• [PROBLEM]: Your answer should be a single number: how many lines in the data below hold the string "atas".

• [EXCERPTED DATA]:
>>>

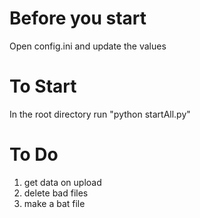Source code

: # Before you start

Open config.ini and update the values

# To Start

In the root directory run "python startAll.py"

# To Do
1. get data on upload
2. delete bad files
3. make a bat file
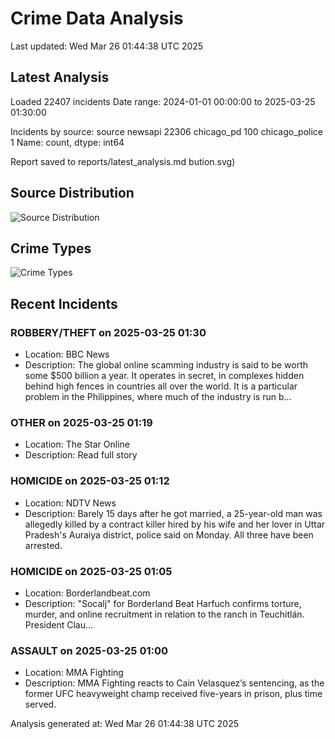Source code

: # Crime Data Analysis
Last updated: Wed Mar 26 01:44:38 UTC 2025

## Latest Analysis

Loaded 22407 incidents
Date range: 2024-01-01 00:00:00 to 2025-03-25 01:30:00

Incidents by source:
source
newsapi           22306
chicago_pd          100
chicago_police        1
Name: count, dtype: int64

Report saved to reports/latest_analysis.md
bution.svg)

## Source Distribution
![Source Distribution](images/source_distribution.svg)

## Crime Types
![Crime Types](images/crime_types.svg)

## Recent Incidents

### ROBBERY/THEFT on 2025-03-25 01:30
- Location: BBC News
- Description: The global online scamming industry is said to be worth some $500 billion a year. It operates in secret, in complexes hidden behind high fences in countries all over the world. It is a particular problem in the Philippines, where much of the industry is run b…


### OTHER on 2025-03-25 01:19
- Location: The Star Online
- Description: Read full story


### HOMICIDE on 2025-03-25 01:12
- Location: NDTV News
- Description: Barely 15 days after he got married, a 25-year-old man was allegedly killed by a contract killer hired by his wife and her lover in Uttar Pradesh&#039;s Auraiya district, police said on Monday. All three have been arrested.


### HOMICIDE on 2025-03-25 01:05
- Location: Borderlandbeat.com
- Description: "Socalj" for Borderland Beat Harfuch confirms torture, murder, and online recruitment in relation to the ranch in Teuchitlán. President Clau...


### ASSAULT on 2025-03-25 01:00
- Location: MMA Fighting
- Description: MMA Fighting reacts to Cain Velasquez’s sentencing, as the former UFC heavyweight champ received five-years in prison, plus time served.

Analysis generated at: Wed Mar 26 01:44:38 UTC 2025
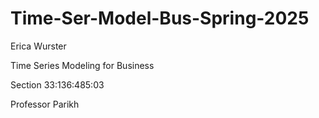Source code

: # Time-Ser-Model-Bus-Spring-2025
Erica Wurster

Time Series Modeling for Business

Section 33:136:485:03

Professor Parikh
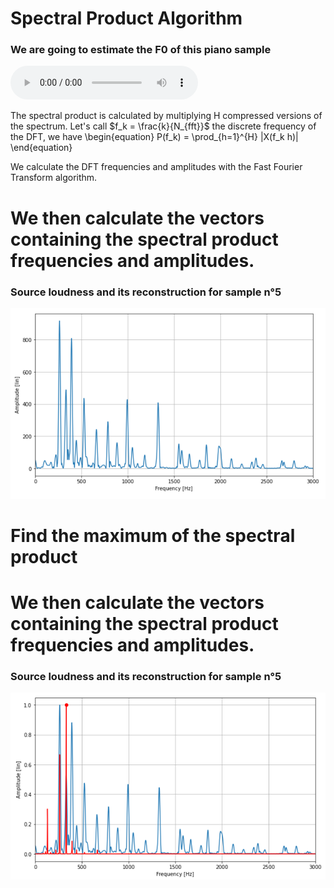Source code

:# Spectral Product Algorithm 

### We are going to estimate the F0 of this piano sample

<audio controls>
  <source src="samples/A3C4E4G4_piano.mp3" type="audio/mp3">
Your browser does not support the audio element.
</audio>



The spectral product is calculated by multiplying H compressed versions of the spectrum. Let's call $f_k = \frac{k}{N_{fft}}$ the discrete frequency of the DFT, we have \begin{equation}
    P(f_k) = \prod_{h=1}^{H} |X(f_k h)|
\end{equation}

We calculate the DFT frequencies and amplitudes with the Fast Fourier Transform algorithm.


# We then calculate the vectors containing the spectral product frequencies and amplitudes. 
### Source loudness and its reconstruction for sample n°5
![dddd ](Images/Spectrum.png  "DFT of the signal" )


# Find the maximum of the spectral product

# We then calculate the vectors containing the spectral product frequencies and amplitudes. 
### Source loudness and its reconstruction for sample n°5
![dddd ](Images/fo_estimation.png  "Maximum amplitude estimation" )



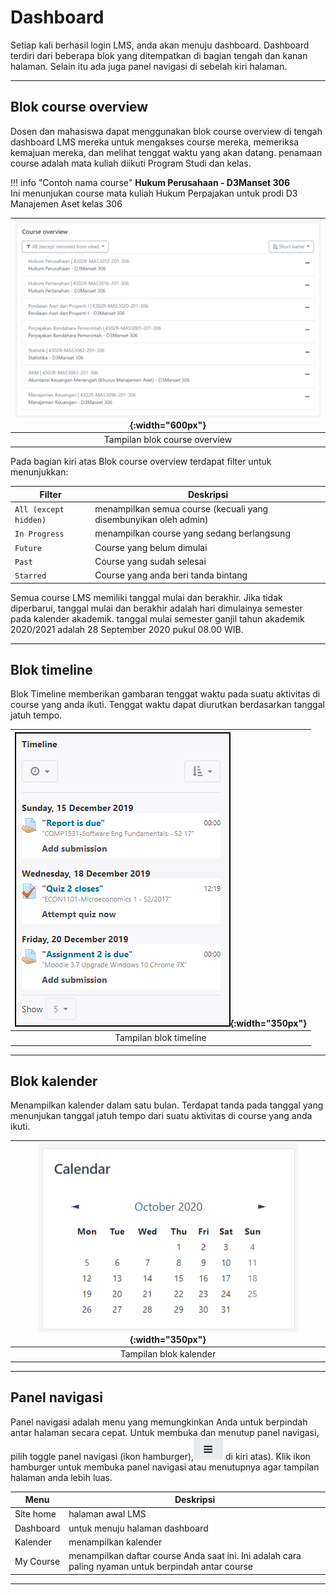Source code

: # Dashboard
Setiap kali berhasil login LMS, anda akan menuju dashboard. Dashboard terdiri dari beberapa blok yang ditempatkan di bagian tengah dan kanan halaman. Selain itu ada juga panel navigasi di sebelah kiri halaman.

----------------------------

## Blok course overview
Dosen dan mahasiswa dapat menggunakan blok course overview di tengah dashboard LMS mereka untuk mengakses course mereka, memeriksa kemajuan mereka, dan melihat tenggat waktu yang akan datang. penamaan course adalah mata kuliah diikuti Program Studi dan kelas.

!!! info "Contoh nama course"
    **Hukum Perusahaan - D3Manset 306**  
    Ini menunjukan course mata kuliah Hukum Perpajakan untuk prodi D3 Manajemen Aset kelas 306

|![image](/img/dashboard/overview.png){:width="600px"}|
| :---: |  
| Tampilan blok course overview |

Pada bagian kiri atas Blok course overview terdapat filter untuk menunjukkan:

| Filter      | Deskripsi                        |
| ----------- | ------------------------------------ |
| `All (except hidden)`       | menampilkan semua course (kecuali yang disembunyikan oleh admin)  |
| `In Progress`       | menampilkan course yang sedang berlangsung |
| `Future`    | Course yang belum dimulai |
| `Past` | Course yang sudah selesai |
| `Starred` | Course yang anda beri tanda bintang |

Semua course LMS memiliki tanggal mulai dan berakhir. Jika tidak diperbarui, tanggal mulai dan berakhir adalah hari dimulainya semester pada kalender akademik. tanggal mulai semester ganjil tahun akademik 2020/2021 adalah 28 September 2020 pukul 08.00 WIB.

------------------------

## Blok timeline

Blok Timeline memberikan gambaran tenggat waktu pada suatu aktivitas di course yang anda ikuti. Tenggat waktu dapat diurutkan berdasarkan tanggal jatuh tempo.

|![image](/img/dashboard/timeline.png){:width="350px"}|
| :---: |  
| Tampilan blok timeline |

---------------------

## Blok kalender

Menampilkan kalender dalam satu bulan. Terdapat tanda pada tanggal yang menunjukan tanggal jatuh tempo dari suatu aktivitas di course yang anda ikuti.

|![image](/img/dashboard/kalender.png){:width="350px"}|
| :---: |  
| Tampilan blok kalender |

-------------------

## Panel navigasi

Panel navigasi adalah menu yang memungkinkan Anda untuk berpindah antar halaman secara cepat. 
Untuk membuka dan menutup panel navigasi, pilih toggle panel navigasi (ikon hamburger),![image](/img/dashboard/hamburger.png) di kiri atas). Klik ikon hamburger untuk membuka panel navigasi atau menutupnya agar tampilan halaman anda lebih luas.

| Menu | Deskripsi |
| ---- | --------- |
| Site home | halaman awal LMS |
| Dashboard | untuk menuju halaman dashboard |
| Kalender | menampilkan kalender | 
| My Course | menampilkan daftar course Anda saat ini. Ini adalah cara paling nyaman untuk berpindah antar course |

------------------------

<<<

• [ANSWER SECTION]: 2